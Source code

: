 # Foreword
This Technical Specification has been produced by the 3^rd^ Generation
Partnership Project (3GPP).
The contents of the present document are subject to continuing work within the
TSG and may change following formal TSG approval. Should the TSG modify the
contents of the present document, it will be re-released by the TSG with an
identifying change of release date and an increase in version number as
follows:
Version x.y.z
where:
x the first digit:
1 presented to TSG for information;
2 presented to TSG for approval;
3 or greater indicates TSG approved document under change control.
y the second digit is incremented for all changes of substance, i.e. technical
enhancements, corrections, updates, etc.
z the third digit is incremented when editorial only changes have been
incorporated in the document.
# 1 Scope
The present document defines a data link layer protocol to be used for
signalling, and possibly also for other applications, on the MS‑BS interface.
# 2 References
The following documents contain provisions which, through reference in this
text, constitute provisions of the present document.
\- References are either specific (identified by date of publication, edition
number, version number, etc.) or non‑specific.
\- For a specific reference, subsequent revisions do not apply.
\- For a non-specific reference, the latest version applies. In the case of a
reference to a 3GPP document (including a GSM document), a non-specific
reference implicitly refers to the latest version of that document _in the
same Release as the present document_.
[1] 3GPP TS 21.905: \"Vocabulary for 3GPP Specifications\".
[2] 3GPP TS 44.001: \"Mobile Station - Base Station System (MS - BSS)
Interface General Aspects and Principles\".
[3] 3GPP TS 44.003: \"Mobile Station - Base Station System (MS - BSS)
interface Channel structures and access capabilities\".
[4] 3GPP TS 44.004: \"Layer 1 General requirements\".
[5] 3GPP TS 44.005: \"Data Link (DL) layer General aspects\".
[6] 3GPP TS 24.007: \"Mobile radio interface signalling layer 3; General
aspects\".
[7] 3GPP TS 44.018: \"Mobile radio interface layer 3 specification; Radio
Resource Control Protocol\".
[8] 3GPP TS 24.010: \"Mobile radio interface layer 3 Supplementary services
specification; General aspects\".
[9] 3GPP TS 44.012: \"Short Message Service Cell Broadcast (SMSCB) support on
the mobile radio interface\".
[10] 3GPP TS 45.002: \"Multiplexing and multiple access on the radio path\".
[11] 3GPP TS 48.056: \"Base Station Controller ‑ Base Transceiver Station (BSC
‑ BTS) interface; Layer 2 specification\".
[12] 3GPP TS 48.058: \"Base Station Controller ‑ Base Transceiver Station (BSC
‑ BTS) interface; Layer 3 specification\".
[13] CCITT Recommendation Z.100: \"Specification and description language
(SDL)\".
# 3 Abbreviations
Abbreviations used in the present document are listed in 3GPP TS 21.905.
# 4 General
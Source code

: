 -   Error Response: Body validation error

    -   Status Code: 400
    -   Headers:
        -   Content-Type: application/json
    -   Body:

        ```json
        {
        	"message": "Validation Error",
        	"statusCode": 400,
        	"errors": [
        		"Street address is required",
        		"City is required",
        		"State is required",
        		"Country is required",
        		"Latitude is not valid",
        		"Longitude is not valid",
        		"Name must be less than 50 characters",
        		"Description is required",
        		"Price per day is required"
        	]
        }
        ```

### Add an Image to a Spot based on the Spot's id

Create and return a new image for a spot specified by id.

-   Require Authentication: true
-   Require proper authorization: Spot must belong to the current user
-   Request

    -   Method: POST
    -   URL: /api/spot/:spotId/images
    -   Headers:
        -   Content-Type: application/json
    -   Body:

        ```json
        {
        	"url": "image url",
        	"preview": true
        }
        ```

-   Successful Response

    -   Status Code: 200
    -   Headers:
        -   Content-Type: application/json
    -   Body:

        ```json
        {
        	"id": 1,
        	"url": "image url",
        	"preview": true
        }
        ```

= = = =

Exercise goal:
Pick out every line above that contains the word "Response" and copy it.

Answer to this problem:
: -   Error Response: Body validation error
-   Successful Response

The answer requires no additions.